Plant tree lily bulbs in autumn for blooms the following summer. Plant the bulbs 10 to 12 inches (25-31 cm.) deep and allow 8 to 12 inches (20-31 cm.) between each bulb. Water the bulbs deeply after planting.
Oriental Tree Lily Care
Water your tree lilies regularly throughout the growing season. The soil should not be soggy, but it should never be completely dry.
Tree lilies generally require no fertilizer, however, if the soil is poor, you can feed the plant a balanced garden fertilizer when shoots emerge in spring, and again about a month later. If you prefer, you can use a slow-release fertilizer early in the growing season.
Withhold water when the blooms die but leave the foliage in place until they turn yellow and are easy to pull. Never pull the leaves if they are still attached to the bulb because the foliage absorbs energy from the sun that nourishes the bulbs for the next year’s blooms.
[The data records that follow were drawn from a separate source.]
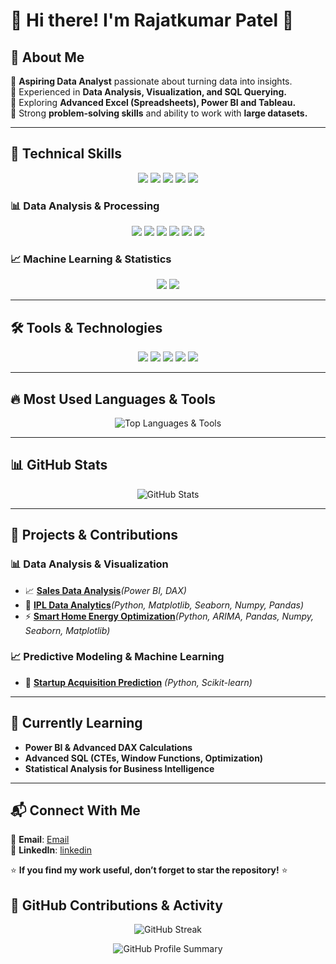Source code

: # 👋 Hi there! I'm Rajatkumar Patel 🚀  

## 📌 About Me  
🔹 **Aspiring Data Analyst** passionate about turning data into insights.  
🔹 Experienced in **Data Analysis, Visualization, and SQL Querying.**  
🔹 Exploring **Advanced Excel (Spreadsheets), Power BI and Tableau.**  
🔹 Strong **problem-solving skills** and ability to work with **large datasets.**  

---
## 🚀 Technical Skills  

<p align="center">
  <img src="https://img.shields.io/badge/Python-3670A0?style=for-the-badge&logo=python&logoColor=white" />
  <img src="https://img.shields.io/badge/SQL-4479A1?style=for-the-badge&logo=postgresql&logoColor=white" />
  <img src="https://img.shields.io/badge/Power%20BI-F2C811?style=for-the-badge&logo=power-bi&logoColor=black" />
  <img src="https://img.shields.io/badge/Tableau-E97627?style=for-the-badge&logo=tableau&logoColor=white" />
  <img src="https://img.shields.io/badge/Excel-217346?style=for-the-badge&logo=microsoft-excel&logoColor=white" />
</p>

### 📊 **Data Analysis & Processing**  
<p align="center">
  <img src="https://img.shields.io/badge/Pandas-150458?style=for-the-badge&logo=pandas&logoColor=white" />
  <img src="https://img.shields.io/badge/NumPy-013243?style=for-the-badge&logo=numpy&logoColor=white" />
  <img src="https://img.shields.io/badge/Matplotlib-11557C?style=for-the-badge&logo=matplotlib&logoColor=white" />
  <img src="https://img.shields.io/badge/Seaborn-008080?style=for-the-badge&logoColor=white" />
  <img src="https://img.shields.io/badge/ETL%20&%20Data%20Cleaning-FF6F00?style=for-the-badge&logo=data&logoColor=white" />
  <img src="https://img.shields.io/badge/Google%20Sheets%20Automation-34A853?style=for-the-badge&logo=google-sheets&logoColor=white" />
</p>

### 📈 **Machine Learning & Statistics**  
<p align="center">
  <img src="https://img.shields.io/badge/Scikit--Learn-F7931E?style=for-the-badge&logo=scikit-learn&logoColor=white" />
  <img src="https://img.shields.io/badge/Regression%20Models-FF6F00?style=for-the-badge&logo=ml&logoColor=white" />
</p>

---

## 🛠 Tools & Technologies  

<p align="center">
  <img src="https://img.shields.io/badge/Jupyter-F37626?style=for-the-badge&logo=jupyter&logoColor=white" />
  <img src="https://img.shields.io/badge/VS%20Code-007ACC?style=for-the-badge&logo=visual-studio-code&logoColor=white" />
  <img src="https://img.shields.io/badge/Git-F05032?style=for-the-badge&logo=git&logoColor=white" />
  <img src="https://img.shields.io/badge/GitHub-181717?style=for-the-badge&logo=github&logoColor=white" />
  <img src="https://img.shields.io/badge/APIs-02569B?style=for-the-badge&logo=json&logoColor=white" />
</p>

---

## 🔥 Most Used Languages & Tools  

<p align="center">
  <img src="https://github-readme-stats.vercel.app/api/top-langs/?username=rajatp3066&langs_count=8&layout=compact&theme=radical" alt="Top Languages & Tools" />
</p>

---

## 📊 **GitHub Stats**  
<p align="center">
  <img src="https://github-readme-stats.vercel.app/api?username=rajatp3066&show_icons=true&theme=radical" alt="GitHub Stats" />
</p>

---


## 🚀 **Projects & Contributions**  

### 📊 **Data Analysis & Visualization**  
- 📈 [**Sales Data Analysis**](https://github.com/rajatp3066/Sales-Data-Analysis-Dashboard)_(Power BI, DAX)_  
- 🏏 [**IPL Data Analytics**](https://github.com/rajatp3066/EDA-for-IPL-Dataset)_(Python, Matplotlib, Seaborn, Numpy, Pandas)_  
- ⚡ [**Smart Home Energy Optimization**](https://github.com/rajatp3066/smart-home-energy-optimization)_(Python, ARIMA, Pandas, Numpy, Seaborn, Matplotlib)_  

### 📈 **Predictive Modeling & Machine Learning**  
- 🚀 [**Startup Acquisition Prediction**](https://github.com/rajatp3066/Predictive-Analysis-of-Startup-Acquisition-Status) _(Python, Scikit-learn)_    

---

## 🌱 **Currently Learning**  
- **Power BI & Advanced DAX Calculations**  
- **Advanced SQL (CTEs, Window Functions, Optimization)**  
- **Statistical Analysis for Business Intelligence**  

---

## 📬 **Connect With Me**  
📧 **Email**: [Email](mailto:rajatk.patel@yahoo.com)  
💼 **LinkedIn**: [linkedin](https://linkedin.com/in/rp17)  

⭐ **If you find my work useful, don’t forget to star the repository!** ⭐  



## 📌 GitHub Contributions & Activity  

<p align="center">
  <img src="https://github-readme-streak-stats.herokuapp.com/?user=rajatp3066&theme=radical" alt="GitHub Streak" />
</p>

<p align="center">
  <img src="https://github-profile-summary-cards.vercel.app/api/cards/profile-details?username=rajatp3066&theme=radical" alt="GitHub Profile Summary" />
</p>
Tree lilies are cold hardy, but if you live in a chilly climate, a thin layer of mulch will protect the new shoots from spring frost. Limit mulch to 3 inches (8 cm.) or less; a thicker layer attracts hungry slugs.
Tree lily vs. Orienpets
While often referred to as Orienpets, there are slight differences in the these lily plant varieties. Oriental tree lily plants, as previously stated, are an Asiatic and Oriental lily hybrid. Orienpet lilies, also known as OT lilies, are a cross between oriental and trumpet lily types. Then there is the Asiapet lily, which is a cross between an Asiatic and trumpet lily.